--- PROBLEM DETAILS ---
Quote precisely the final stretch of the listing: start at the line containing "- **Complete audit" and stop after the last line.

--- RECORDS PROVIDED ---
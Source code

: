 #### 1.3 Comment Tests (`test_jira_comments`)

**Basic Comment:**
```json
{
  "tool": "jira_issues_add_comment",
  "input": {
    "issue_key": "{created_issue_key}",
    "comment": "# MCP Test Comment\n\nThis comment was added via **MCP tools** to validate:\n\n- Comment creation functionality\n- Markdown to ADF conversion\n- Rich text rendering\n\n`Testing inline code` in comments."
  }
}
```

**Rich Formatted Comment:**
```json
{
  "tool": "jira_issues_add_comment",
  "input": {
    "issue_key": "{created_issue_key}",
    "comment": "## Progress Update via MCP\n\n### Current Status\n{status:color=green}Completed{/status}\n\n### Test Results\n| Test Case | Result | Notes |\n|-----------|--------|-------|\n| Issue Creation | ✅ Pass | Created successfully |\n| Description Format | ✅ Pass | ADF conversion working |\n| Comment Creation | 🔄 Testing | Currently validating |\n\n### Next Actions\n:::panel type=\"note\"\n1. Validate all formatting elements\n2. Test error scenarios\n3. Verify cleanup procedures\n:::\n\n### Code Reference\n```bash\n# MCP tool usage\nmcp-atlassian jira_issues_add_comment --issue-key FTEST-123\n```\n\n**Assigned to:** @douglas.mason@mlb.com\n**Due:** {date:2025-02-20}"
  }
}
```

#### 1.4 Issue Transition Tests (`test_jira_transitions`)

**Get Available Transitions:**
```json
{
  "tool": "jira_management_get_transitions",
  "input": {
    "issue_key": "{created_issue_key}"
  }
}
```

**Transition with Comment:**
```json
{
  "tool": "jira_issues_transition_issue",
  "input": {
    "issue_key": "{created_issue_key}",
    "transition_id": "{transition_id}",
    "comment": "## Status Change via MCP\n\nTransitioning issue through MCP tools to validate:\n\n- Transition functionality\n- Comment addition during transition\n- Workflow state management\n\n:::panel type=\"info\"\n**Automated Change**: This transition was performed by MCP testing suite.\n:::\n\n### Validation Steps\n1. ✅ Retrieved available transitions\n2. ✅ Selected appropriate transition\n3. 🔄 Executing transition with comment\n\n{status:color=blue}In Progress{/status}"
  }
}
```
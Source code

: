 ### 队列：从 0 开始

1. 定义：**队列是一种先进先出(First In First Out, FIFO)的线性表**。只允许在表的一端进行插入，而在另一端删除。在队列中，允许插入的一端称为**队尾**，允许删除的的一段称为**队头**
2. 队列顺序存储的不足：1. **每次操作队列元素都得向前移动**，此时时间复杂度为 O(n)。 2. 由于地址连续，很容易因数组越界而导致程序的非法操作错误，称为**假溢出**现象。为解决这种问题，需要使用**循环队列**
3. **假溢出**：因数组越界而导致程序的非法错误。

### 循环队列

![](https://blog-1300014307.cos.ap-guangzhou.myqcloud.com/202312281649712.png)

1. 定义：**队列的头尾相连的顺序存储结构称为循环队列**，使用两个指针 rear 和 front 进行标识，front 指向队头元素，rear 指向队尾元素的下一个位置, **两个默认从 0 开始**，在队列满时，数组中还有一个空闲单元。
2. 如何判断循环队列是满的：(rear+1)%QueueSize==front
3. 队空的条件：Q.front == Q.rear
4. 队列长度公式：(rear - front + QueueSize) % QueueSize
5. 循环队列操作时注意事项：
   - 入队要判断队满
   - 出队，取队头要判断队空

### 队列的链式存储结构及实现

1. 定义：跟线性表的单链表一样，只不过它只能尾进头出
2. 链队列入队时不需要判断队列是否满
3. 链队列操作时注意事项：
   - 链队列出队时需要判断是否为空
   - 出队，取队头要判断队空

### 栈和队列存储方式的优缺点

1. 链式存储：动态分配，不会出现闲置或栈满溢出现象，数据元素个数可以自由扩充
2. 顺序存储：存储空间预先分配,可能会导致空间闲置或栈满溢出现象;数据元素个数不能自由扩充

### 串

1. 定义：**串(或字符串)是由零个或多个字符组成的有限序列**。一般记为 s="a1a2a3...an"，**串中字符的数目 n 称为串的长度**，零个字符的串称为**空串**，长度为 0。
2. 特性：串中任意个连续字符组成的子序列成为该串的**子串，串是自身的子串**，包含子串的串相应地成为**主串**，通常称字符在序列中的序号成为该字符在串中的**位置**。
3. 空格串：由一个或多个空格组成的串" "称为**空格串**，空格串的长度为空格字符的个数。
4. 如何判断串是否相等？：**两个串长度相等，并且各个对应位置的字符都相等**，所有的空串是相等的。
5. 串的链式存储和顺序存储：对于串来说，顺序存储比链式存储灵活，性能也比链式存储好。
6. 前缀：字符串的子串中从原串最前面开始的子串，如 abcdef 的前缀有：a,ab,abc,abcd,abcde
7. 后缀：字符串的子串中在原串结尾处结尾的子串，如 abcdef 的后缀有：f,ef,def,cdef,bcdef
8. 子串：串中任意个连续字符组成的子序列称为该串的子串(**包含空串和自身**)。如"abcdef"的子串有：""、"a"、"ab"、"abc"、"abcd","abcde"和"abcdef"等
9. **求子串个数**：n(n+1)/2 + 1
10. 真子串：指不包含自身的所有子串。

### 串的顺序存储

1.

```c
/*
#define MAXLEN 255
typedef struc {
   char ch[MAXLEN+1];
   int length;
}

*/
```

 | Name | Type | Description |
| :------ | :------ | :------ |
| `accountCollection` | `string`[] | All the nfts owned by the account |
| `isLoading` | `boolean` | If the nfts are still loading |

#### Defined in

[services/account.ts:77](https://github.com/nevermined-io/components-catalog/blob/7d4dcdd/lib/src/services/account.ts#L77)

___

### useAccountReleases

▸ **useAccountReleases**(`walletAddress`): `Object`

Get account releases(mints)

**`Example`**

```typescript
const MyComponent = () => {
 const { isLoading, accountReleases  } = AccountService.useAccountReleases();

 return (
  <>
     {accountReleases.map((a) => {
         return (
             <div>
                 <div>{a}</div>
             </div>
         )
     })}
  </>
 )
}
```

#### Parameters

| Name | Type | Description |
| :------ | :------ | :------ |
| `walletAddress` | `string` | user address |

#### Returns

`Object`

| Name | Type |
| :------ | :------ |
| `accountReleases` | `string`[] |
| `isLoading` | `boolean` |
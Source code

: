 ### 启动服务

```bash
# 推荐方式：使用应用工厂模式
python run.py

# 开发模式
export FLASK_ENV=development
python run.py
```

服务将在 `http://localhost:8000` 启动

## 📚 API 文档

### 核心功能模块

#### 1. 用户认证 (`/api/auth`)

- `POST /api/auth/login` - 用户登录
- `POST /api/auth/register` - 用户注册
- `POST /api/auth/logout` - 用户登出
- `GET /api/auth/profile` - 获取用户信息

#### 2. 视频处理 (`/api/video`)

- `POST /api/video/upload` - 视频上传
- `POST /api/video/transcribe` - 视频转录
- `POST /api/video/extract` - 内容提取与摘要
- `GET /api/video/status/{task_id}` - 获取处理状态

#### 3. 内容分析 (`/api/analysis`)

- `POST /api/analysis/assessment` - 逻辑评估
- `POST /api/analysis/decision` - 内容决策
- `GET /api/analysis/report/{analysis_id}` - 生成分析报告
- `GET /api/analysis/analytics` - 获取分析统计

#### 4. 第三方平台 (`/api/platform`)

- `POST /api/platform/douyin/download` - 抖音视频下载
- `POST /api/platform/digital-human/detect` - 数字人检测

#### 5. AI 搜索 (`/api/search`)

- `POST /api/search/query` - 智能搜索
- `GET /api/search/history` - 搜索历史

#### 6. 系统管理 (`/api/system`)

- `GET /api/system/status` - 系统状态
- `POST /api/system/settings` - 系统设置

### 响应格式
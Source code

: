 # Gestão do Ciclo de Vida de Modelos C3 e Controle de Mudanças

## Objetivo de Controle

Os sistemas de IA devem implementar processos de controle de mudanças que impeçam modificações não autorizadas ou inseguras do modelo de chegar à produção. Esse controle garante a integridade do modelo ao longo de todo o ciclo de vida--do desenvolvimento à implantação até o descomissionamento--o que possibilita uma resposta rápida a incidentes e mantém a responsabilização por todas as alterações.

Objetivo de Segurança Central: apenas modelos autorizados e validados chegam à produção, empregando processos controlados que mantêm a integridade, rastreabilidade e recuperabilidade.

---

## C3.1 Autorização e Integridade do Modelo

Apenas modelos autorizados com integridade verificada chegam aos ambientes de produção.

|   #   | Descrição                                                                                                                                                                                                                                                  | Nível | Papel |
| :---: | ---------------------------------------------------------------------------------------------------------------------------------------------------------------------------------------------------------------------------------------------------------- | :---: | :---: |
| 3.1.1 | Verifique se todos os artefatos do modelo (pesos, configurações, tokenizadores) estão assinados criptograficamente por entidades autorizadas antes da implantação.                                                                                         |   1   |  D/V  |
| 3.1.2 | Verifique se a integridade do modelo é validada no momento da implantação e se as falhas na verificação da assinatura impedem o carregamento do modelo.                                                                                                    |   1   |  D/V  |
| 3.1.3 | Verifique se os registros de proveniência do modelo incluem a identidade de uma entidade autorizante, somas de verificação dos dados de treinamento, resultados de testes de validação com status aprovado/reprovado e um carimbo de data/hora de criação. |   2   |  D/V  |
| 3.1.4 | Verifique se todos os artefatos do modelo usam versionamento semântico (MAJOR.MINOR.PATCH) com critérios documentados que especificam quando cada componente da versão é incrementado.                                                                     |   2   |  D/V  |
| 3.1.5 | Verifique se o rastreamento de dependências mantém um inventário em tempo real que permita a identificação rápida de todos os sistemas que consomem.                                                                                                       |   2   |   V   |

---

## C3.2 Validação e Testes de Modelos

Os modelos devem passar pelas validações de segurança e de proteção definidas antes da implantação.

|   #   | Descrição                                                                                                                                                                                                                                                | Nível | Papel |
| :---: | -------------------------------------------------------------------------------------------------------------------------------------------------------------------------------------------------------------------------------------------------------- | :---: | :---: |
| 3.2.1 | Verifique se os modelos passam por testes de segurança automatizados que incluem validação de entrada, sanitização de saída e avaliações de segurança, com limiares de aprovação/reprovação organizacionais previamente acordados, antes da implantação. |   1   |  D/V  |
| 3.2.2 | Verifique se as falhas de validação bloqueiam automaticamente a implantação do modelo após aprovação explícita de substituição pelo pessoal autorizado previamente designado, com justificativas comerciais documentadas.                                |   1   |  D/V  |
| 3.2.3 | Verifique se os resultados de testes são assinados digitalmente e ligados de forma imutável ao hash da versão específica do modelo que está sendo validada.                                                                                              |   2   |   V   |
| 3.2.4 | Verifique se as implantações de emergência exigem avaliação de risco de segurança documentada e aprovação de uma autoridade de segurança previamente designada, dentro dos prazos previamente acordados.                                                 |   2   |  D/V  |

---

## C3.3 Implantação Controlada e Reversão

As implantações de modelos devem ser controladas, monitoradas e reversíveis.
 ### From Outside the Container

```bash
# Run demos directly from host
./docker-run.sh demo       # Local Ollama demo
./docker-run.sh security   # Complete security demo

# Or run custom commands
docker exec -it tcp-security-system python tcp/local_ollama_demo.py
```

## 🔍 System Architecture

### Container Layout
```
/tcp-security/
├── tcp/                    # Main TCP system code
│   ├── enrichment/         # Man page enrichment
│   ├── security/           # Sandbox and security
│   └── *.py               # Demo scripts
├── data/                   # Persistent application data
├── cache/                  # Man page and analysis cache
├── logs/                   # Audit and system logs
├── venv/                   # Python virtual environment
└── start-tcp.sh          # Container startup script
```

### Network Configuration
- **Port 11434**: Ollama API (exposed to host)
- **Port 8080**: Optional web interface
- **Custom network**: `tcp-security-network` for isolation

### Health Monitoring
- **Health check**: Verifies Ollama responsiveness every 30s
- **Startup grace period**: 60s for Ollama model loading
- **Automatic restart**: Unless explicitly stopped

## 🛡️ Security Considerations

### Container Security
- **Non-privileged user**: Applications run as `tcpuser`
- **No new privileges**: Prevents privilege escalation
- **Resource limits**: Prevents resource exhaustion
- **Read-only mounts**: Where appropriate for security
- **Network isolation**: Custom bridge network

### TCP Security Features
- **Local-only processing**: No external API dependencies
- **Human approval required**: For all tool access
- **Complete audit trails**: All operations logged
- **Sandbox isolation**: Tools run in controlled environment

--- FINISHED EXERCISE ---
- **Complete audit trails**: All operations logged
- **Sandbox isolation**: Tools run in controlled environment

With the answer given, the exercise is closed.